Ever since military personnel arrived in Chiapas in 1994 to carry out actions against the Zapatista National Liberation Army (EZLN), the human rights violations increased: Frayba
The federal government asks the parents of Angel, Ricardo and José, victims of the explosion of a military grenade, for public forgiveness. Representatives of the Armed Forces refused to attend the event, whose realization was brought about with the intervention of the Inter-American Commission on Human Rights (IACHR).
Angel Díaz Cruz, just 9 years old, died from the impact of an anti-personnel grenade that Mexican Army personnel had “forgotten” some 500 meters away from El Aguaje community, in the municipio of San Cristóbal de las Casas. Ricardo and José López Hernández were injured.
The acts occurred in September 2000. Now, 15 years later, the Mexican government held a public act of recognition of the Mexican State’s responsibility, and asked the family members of the victims for forgiveness.
The big absence at the event, were any representatives from the Armed Forces, whose members utilized a piece of land as a training field that the El Aguaje community used to collect mushrooms and to graze their flocks of sheep.
“The only thing that these poor children did lo was to look for mushrooms to eat.” They saw the grenade and thought it was a toy, and they brought it inside of the house where it exploded, explained the father of Ricardo and José, who also spoke in the name of Cristina Reyna Cruz López, Angel’s mother.
“My family and the residents of El Aguaje are now obliged to live with all kinds of noises provoked by the explosives, the mortars and the machine guns, which provoked a lot of fear,” he remembered.
The family of the injured boys and of Angel denounced the act to judicial authorities.
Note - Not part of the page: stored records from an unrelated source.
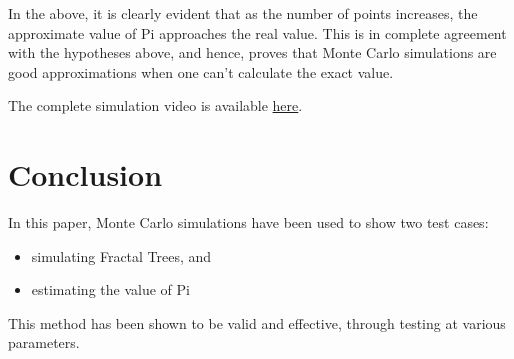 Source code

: \documentclass{resonance}
\begin{document}
\pagebreak

\begin{figure}
    \hskip-3.5cm
    \vspace{20pt}
    \fbox{\texttt{[image: pi\_ss\_1]}}
    \fbox{\texttt{[image: pi\_ss\_2]}}
    \fbox{\texttt{[image: pi\_ss\_3]}}
\end{figure}

In the above, it is clearly evident that as the number of points increases, the approximate value of Pi approaches the real value. This is in complete agreement with the hypotheses above, and hence, proves that Monte Carlo simulations are good approximations when one can’t calculate the exact value.


The complete simulation video is available \textcolor{blue}{\href{https://bit.ly/pi_approximation}{here}}.

\section{Conclusion}
In this paper, Monte Carlo simulations have been used to show two test cases:
\begin{itemize}
\item simulating Fractal Trees, and
\item estimating the value of Pi
\end{itemize}

This method has been shown to be valid and effective, through testing at various parameters.
\end{document}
The Military Prosecutor’s Office demanded jurisdiction over the investigations and beginning at that moment access to the record was closed to the family and its representatives, without reparations being made for damages or medical attention being given to the two survivors.
With help from the Fray Bartolomé de las Casas Human Rights Center (Frayba), the family took the case to the IACHR, which after several years of investigations, concluded that the Mexican government was responsible for not carrying out its practices in sage zones far from the civilian population, and that it denied the victims access to justice upon bringing the case to military jurisdiction.
According to the Mexican government, Infantry Major Raúl Anguiano Zamora and Lieutenant Emilio Sariñana Marrufo were arrested for these acts. The families don’t know what the penalty given to them was because they were never notified of the process.
The IACHR asked the government and the victim to reach an agreement for an amicable solution, which includes the public apology that took place today, and that Homero Campa Cifrián, Assistant Secretary of Human Rights for the Secretariat of Governance gave, as well as the Governor of Chiapas, Manuel Velasco Coello.
Homero Campa reported that the families would be indemnified for the damages and that a school will be constructed in El Aguaje that carries the name of Angel Díaz Cruz.
Pedro Faro, current director of the Frayba, explained that the IACHR has had to intervene in three other cases where the Mexican Army has violated the human rights of Chiapas residents, in situations that include the torture and homicide of civilians where arrive to set up their camps.
He explained that ever since military members came to Chiapas in 1994 to carry out actions against the Zapatista National Liberation Army (EZLN), human rights violations have increased.
Faro emphasized that despite the fact that the Mexican government has committed to stop human rights violations, the Mexican Army has maintained contrary. “Today we lack the principal character of this story (…) The Mexican Army is not present because it is untouchable in Mexico; it’s clear to us that it is a supra power to civilian government,” he emphasized.
For his part, José López Cruz demanded that the agreements the Mexican government signed today “are totally fulfilled.”